James Humphreys, Jr.’s Pennsylvania Ledger was published early on Saturday mornings, including Saturday, July 6. Later that day, Benjamin Towne published the first newspaper printing of the Declaration of Independence in the Pennsylvania Evening Post. Humphreys printed the Declaration in his newspaper one week later, on July 13. By the time the Declaration of Independence appeared in the Pennsylvania Ledger, it was well known in Philadelphia and the surrounding area. It had been printed in every other Philadelphia newspaper and proclaimed outside the Pennsylvania State House.
A few months later, James Humphreys, Jr. abandoned the Pennsylvania Ledger, in part because of some essays printed in Benjamin Towne’s newspaper that painted Humphreys as anti-American. Issue number 97 on November 30, 1776 was Humphreys’s last—but not for good. The Ledger resumed with issue number 98 on October 10, 1777, after British forces took control of Philadelphia. The British royal coat of arms, which Humphreys had removed from the masthead of the Ledger in June 1776, was restored. In British-occupied Philadelphia, Humphreys did not have to worry about coming across as anti-American—his newspaper was decidedly so. More than a year after independence, the leaders of the Continental Army were treated as “rebels” in the pages of the Ledger.

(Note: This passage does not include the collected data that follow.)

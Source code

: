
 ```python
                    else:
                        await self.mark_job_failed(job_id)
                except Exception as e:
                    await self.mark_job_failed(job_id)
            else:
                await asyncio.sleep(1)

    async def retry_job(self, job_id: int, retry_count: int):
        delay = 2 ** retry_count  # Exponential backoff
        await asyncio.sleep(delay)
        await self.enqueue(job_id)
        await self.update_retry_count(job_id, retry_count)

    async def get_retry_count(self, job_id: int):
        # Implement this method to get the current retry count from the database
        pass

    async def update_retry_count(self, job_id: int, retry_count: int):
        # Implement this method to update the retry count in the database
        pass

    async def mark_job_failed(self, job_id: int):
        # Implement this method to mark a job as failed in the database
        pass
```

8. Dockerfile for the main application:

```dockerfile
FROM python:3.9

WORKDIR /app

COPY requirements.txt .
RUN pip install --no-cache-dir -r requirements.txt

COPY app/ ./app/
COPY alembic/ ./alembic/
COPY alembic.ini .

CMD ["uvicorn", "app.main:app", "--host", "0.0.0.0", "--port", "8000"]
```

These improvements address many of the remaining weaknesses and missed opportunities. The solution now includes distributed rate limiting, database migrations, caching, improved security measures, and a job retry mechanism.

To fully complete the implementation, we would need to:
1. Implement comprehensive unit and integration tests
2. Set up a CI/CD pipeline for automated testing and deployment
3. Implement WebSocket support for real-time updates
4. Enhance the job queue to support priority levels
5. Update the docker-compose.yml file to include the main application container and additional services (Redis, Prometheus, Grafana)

In the October 10, 1777 issue of the Pennsylvania Ledger, Humphreys described how “a large detachment, under the command of the Right Hon. Earl Cornwallis,” entered Philadelphia, “march’d through the Second-street, and after placing the proper guards, encamped to the southward of the town. Humphreys praised “the fine appearance of the soldiery—the strictness of their discipline—the politeness of the Officers,—and the orderly behaviour of the whole body,” and claimed that a “perfect tranquillity” had fallen over the city. “Numbers who had been obliged to hide themselves from the former tyranny”—the independent government—“have appeared to share the general satisfaction and to welcome the dawn of returning Liberty.” Perhaps after James Humphreys, Jr. printed the Declaration of Independence, he counted himself among the “numbers who had been obliged to hide themselves” and welcomed the “returning Liberty” of British rule.

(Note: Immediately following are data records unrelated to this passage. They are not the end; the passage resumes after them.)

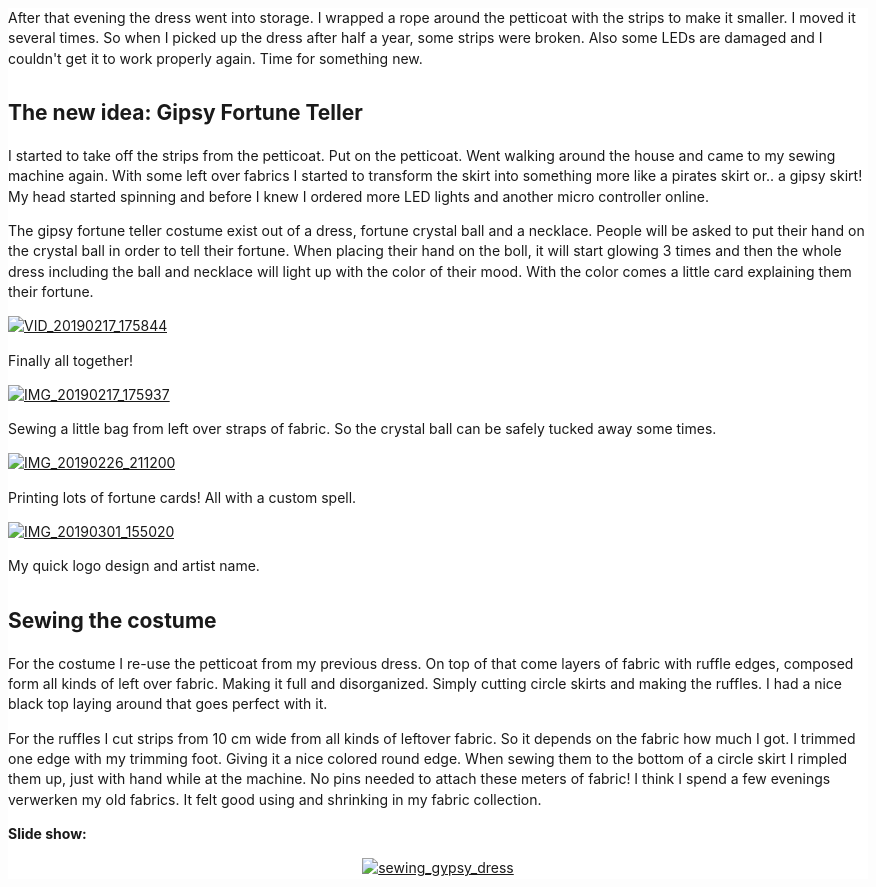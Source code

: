 After that evening the dress went into storage. I wrapped a rope around the petticoat with the strips to make it smaller. I moved it several times. So when I picked up the dress after half a year, some strips were broken. Also some LEDs are damaged and I couldn't get it to work properly again. Time for something new. 

## The new idea:  Gipsy Fortune Teller

I started to take off the strips from the petticoat. Put on the petticoat. Went walking around the house and came to my sewing machine again. With some left over fabrics I started to transform the skirt into something more like a pirates skirt or.. a gipsy skirt! My head started spinning and before I knew I ordered more LED lights and another micro controller online.

The gipsy fortune teller costume exist out of a dress, fortune crystal ball and a necklace. People will be asked to put their hand on the crystal ball in order to tell their fortune. When placing their hand on the boll, it will start glowing 3 times and then the whole dress including the ball and necklace will light up with the color of their mood. With the color comes a little card explaining them their fortune.

<a data-flickr-embed="true"  href="https://www.flickr.com/photos/141950816@N04/33279955788/in/album-72157678630288048/" title="VID_20190217_175844"><img src="https://farm8.staticflickr.com/7862/33279955788_6d4b2ce999.jpg" width="281" height="500" alt="VID_20190217_175844"></a><script async src="//embedr.flickr.com/assets/client-code.js" charset="utf-8"></script>

Finally all together! 

<a data-flickr-embed="true"  href="https://www.flickr.com/photos/141950816@N04/46240993975/in/album-72157678630288048/" title="IMG_20190217_175937"><img src="https://farm8.staticflickr.com/7887/46240993975_de926bb066.jpg" width="500" height="282" alt="IMG_20190217_175937"></a><script async src="//embedr.flickr.com/assets/client-code.js" charset="utf-8"></script>

Sewing a little bag from left over straps of fabric. So the crystal ball can be safely tucked away some times. 

<a data-flickr-embed="true"  href="https://www.flickr.com/photos/141950816@N04/33442966738/in/dateposted/" title="IMG_20190226_211200"><img src="https://farm8.staticflickr.com/7877/33442966738_e8bc2046c7.jpg" width="500" height="500" alt="IMG_20190226_211200"></a><script async src="//embedr.flickr.com/assets/client-code.js" charset="utf-8"></script>

Printing lots of fortune cards! All with a custom spell. 

<a data-flickr-embed="true"  href="https://www.flickr.com/photos/141950816@N04/32376796907/in/dateposted/" title="IMG_20190301_155020"><img src="https://farm8.staticflickr.com/7883/32376796907_fab8f1e670.jpg" width="500" height="449" alt="IMG_20190301_155020"></a><script async src="//embedr.flickr.com/assets/client-code.js" charset="utf-8"></script>

My quick logo design and artist name. 

## Sewing the costume

For the costume I re-use the petticoat from my previous dress. On top of that come layers of fabric with ruffle edges, composed form all kinds of left over fabric. Making it full and disorganized. Simply cutting circle skirts and making the ruffles. I had a nice black top laying around that goes perfect with it. 

For the ruffles I cut strips from 10 cm wide from all kinds of leftover fabric. So it depends on the fabric how much I got. I trimmed one edge with my trimming foot. Giving it a nice colored round edge. 
When sewing them to the bottom of a circle skirt I rimpled them up, just with hand while at the machine. No pins needed to attach these meters of fabric! I think I spend a few evenings verwerken my old fabrics. It felt good using and shrinking in my fabric collection.

**Slide show:**

<div style="text-align:center">
<a data-flickr-embed="true"  href="https://www.flickr.com/photos/141950816@N04/albums/72157676662356577" title="sewing_gypsy_dress"><img src="https://farm8.staticflickr.com/7843/46166825955_0aa63d6a01_c.jpg" width="800" height="536" alt="sewing_gypsy_dress"></a><script async src="//embedr.flickr.com/assets/client-code.js" charset="utf-8"></script>
</div>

The last issue of James Humphreys, Jr.’s newspaper was dated May 23, 1778, and issued as British forces were beginning to evacuate Philadelphia. Two days earlier, the Supreme Executive Council of Pennsylvania—meeting in Lancaster while the British controlled Philadelphia—listed Humphreys and his father among a list of people who had “knowingly and willingly aided and assisted the enemies of this State, and of the United States of America.”
Humphreys’s petition to the Loyalist Claims Commission tells the rest of the story. Having been “attainted of high Treason,” he was “obliged to leave” Philadelphia and go to British-controlled New York. His property was seized and sold. Advertisements for the auction appeared in the newspapers of printers who returned to Philadelphia after the British left.